And the stranger who had joined them on their way told them: ‘You fools—do you not know that the Messiah had to suffer in order to be glorified?’ (St Luke 24.26). The Messiah has to suffer, he told them, before he can be revealed in glory. And he interpreted the Scriptures, so that they would understand why this was so. And they took to him, and asked him to stay with them: ‘Stay with us, because it is almost evening and the day is now nearly over’ (St Luke 24.29). And it was there, as night fell and deep darkness surrounded them, that they recognised the stranger by the way he broke the bread at table. And just as they recognised him, Jesus—for it was he—disappeared from their sight. And they said to one another: ‘Were not our hearts burning within us while he was talking to us on the road, while he was opening the scriptures to us?’ (St Luke 24.32). And Cleopas and his wife Mary rushed back into the night to return to Jerusalem, to tell the other disciples that the Lord had indeed risen from the dead.
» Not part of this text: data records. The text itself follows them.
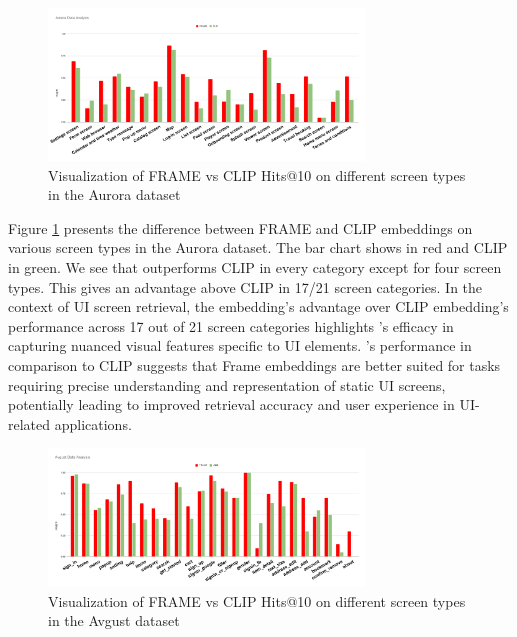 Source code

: \begin{figure}[h]
    \centering
    \includegraphics[width=0.75\textwidth]{imgs/AuroraCase.pdf}
    \caption{Visualization of FRAME vs CLIP Hits@10 on different screen types in the Aurora dataset}
    \label{fig:AuroraCase}
\end{figure}

Figure \ref{fig:AuroraCase} presents the difference between FRAME and CLIP embeddings on various screen types in the Aurora dataset. The bar chart shows \FRAME in red and CLIP in green. We see that \FRAME outperforms CLIP in every category except for four screen types. This gives \FRAME an advantage above CLIP in 17/21 screen categories. In the context of UI screen retrieval, the \FRAME embedding's advantage over CLIP embedding's performance across 17 out of 21 screen categories highlights \FRAME 's efficacy in capturing nuanced visual features specific to UI elements. \FRAME's performance in comparison to CLIP suggests that Frame embeddings are better suited for tasks requiring precise understanding and representation of static UI screens, potentially leading to improved retrieval accuracy and user experience in UI-related applications. 

\begin{figure}[h]
    \centering
    \includegraphics[width=0.75\textwidth]{imgs/AvgustCase.pdf}
    \caption{Visualization of FRAME vs CLIP Hits@10 on different screen types in the Avgust dataset}
    \label{fig:AvgustCase}    
\end{figure}

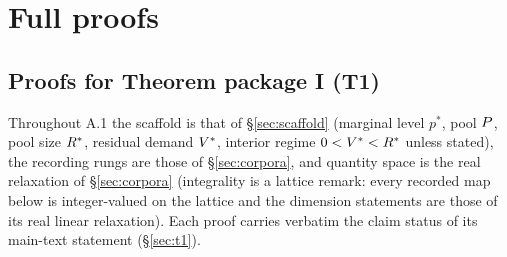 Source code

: \section{Full proofs}
\label{app:proofs}

\subsection{Proofs for Theorem package I (T1)}
\label{app:proofs-t1}

\label{app:t1proofs}
Throughout A.1 the scaffold is that of \S\ref{sec:scaffold} (marginal level
$p^{*}$, pool $\Pmarg$, pool size $\Rstar$, residual demand $\Vstar$,
interior regime $0 < \Vstar < \Rstar$ unless stated), the recording rungs
are those of \S\ref{sec:corpora}, and quantity space is the real relaxation
of \S\ref{sec:corpora} (integrality is a lattice remark: every recorded map
below is integer-valued on the lattice and the dimension statements are
those of its real linear relaxation). Each proof carries verbatim the claim
status of its main-text statement (\S\ref{sec:t1}).

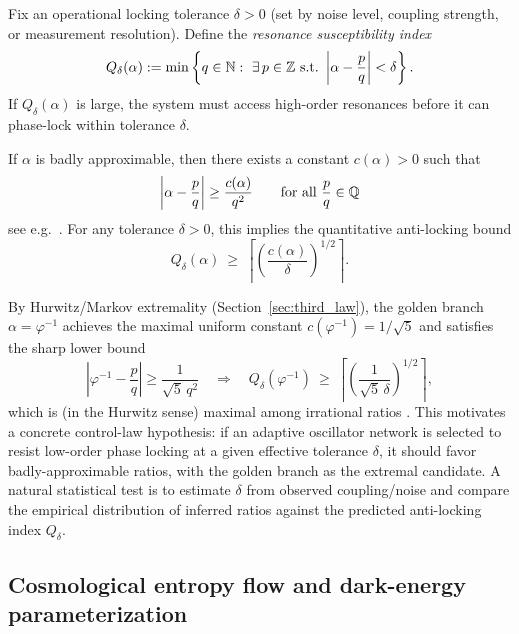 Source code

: Fix an operational locking tolerance $\delta>0$ (set by noise level, coupling strength, or measurement resolution). Define the \emph{resonance susceptibility index}
\begin{equation}
  Q_\delta(\alpha)
  := \min\left\{q\in\NN:\ \exists\,p\in\ZZ\ \text{s.t.}\ \left|\alpha-\frac{p}{q}\right|<\delta\right\}.
\end{equation}
If $Q_\delta(\alpha)$ is large, the system must access high-order resonances before it can phase-lock within tolerance $\delta$.

\begin{proposition}
\label{prop:Qdelta_bound}
If $\alpha$ is badly approximable, then there exists a constant $c(\alpha)>0$ such that
\begin{equation}
  \left|\alpha-\frac{p}{q}\right| \ge \frac{c(\alpha)}{q^2}
  \qquad\text{for all } \frac{p}{q}\in\QQ
\end{equation}
see e.g.\ \cite{Cassels1957}.
For any tolerance $\delta>0$, this implies the quantitative anti-locking bound
\begin{equation}
  Q_\delta(\alpha)\ \ge\ \left\lceil \left(\frac{c(\alpha)}{\delta}\right)^{1/2}\right\rceil.
\end{equation}
\end{proposition}

By Hurwitz/Markov extremality (Section~\ref{sec:third_law}), the golden branch $\alpha=\varphi^{-1}$ achieves the maximal uniform constant $c(\varphi^{-1})=1/\sqrt{5}$ and satisfies the sharp lower bound
\begin{equation}
  \left|\varphi^{-1}-\frac{p}{q}\right|\ge \frac{1}{\sqrt{5}\,q^2}
  \quad\Rightarrow\quad
  Q_\delta(\varphi^{-1}) \ \ge\ \left\lceil\left(\frac{1}{\sqrt{5}\,\delta}\right)^{1/2}\right\rceil,
\end{equation}
which is (in the Hurwitz sense) maximal among irrational ratios \cite{Cassels1957}. This motivates a concrete control-law hypothesis: if an adaptive oscillator network is selected to resist low-order phase locking at a given effective tolerance $\delta$, it should favor badly-approximable ratios, with the golden branch as the extremal candidate. A natural statistical test is to estimate $\delta$ from observed coupling/noise and compare the empirical distribution of inferred ratios against the predicted anti-locking index $Q_\delta$.

\subsection{Cosmological entropy flow and dark-energy parameterization}

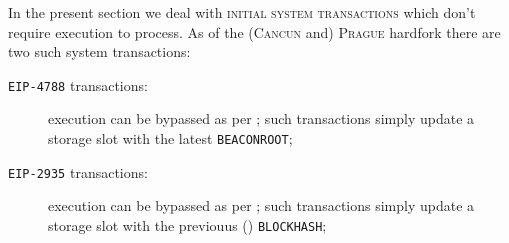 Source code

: In the present section we deal with \textsc{initial system transactions} which don't require \evm{} execution to process.
As of the (\textsc{Cancun} and) \textsc{Prague} hardfork there are two such system transactions:
\begin{description}
	\item[\texttt{EIP-4788} transactions:]
		\evm{} execution can be bypassed as per \cite{EIP-4788};
		such transactions simply update a storage slot with the latest \texttt{BEACONROOT};
	\item[\texttt{EIP-2935} transactions:]
		\evm{} execution can be bypassed as per \cite{EIP-2935};
		such transactions simply update a storage slot with the previouus (\linea) \texttt{BLOCKHASH};
\end{description}
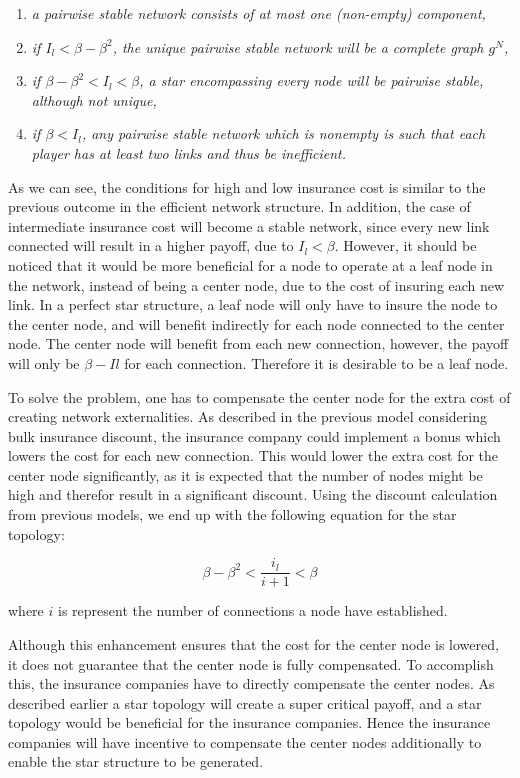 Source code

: \begin{enumerate}

\item \textit{a pairwise stable network consists of at most one (non-empty) component,}
\item \textit{if $I_{l}<\beta - \beta^2$, the unique pairwise stable network will be a complete graph $g^N$, }
\item \textit{if $\beta - \beta^2 < I_{l} < \beta $, a star encompassing every node will be pairwise stable, although not unique,}
\item \textit{if $\beta < I_{l}$, any pairwise stable network which is nonempty is such that each player has at least two links and thus be inefficient. }
\end{enumerate}

As we can see, the conditions for high and low insurance cost is similar to the previous outcome in the efficient network structure. In addition, the case of intermediate insurance cost will become a stable network, since every new link connected will result in a higher payoff, due to $I_{l} < \beta$. However, it should be noticed that it would be more beneficial for a node to operate at a leaf node in the network, instead of being a center node, due to the cost of insuring each new link. In a perfect star structure, a leaf node will only have to insure the node to the center node, and will benefit indirectly for each node connected to the center node. The center node will benefit from each new connection, however, the payoff will only be $\beta - I{l}$ for each connection. Therefore it is desirable to be a leaf node. 

To solve the problem, one has to compensate the center node for the extra cost of creating network externalities. As described in the previous model considering bulk insurance discount, the insurance company could implement a bonus which lowers the cost for each new connection. This would lower the extra cost for the center node significantly, as it is expected that the number of nodes might be high and therefor result in a significant discount. 
Using the discount calculation from previous models, we end up with the following equation for the star topology:

\begin{equation}
\beta-\beta^2<\frac{i_{l}}{i+1}< \beta
\end{equation}



where $i $ is represent the number of connections a node have established. 

Although this enhancement ensures that the cost for the center node is lowered, it does not guarantee that the center node is fully compensated. To accomplish this, the insurance companies have to directly compensate the center nodes. As described earlier a star topology will create a super critical payoff, and a star topology would be beneficial for the insurance companies. Hence the insurance companies will have incentive to compensate the center nodes additionally to enable the star structure to be generated.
The couple on their way from Jerusalem were wearied from the events that had led to Jesus’ arrest and his crucifixion. Their world had been shattered; they still found themselves surrounded by the darkness that descended onto Jerusalem on the afternoon of Good Friday—during the time that Jesus hung on the cross. That cloud had not been lifted from them. And for some of us, that cloud may not have been lifted, either. On the contrary—news reports from Syria, Afghanistan, Ukraine and, closer to home, Nauru—only add substance to that darkness. And then there are the many personal darknesses in our lives. I can understand why Cleopas and Mary want the risen Christ to stay with them: many of us would want the risen Christ to remain with us in our darkness: ‘Stay with us’, we’d like to say to him, ‘because darkness is gathering, and it will soon be completely dark outside’ (St Luke 24.29).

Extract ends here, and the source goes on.